La Finlande compte à ce jour environ 250 foyers d’accueil pour seniors, un nombre qui connaît une augmentation régulière. En 2021, plus de 3 300 personnes âgées ont pu profiter de ce modèle en étant soutenues par des milliers d’assistants familiaux. Kosonen a également présenté son concept à des collègues en Estonie et en Zambie, démontrant ainsi la capacité d’adaptation de ces principes à des cultures différentes.
« La Finlande est considérée comme un laboratoire du vieillissement », dit Kosonen. « Nous pouvons inspirer les autres en montrant en quoi consiste le vieillissement dans de bonnes conditions et dans une société adaptée aux aînés. Nous avons une population âgée importante, et nous devons désormais veiller à ce qu’elle ait une vie agréable et enrichissante au sein de la communauté. »
Pour Kosonen, cette mission est porteuse d’une dimension profondément personnelle. Sa grand-mère était une partisane fervente du placement familial des personnes âgées, avant de devenir elle-même résidente d’un foyer d’accueil. Kosonen l’a accompagnée jusqu’à ses derniers jours.

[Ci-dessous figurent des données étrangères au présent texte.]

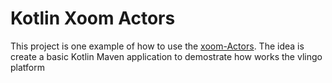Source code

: # Kotlin Xoom Actors

This project is one example of how to use the [xoom-Actors](https://github.com/vlingo).
The idea is create a basic Kotlin Maven application to demostrate how works the vlingo platform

« Quand son heure est venue, elle a voulu que je sache que mon engagement était exactement ce qu’il fallait faire », confie Kosonen.
Une vision globale

Kosonen a l’espoir que pour assurer une meilleure assistance aux aînés, soins infirmiers et soins gériatriques puissent être dispensés demain de concert à un même résident de foyer d’accueil pour seniors.
L’action de Kosonen est de plus en plus largement reconnue. En ce mois de juin 2025, la Finlande a accueilli le Congrès mondial du Conseil international des infirmières (CII) à Helsinki. Près de 6 500 infirmières du monde entier s’y sont réunies pour échanger leurs idées.
Le modèle qu’a développé Sanna Kosonen avec la Foster Care Association of Finland est la preuve vivante de ce qu’une prise en charge basée sur l’empathie et l’intégration à la communauté est en mesure d’apporter. C’est la vision d’un avenir où prendre de l’âge ne signifie pas seulement survivre, mais aussi s’épanouir dans la dignité et la joie de vivre grâce à un cadre de vie où les liens sociaux sont préservés.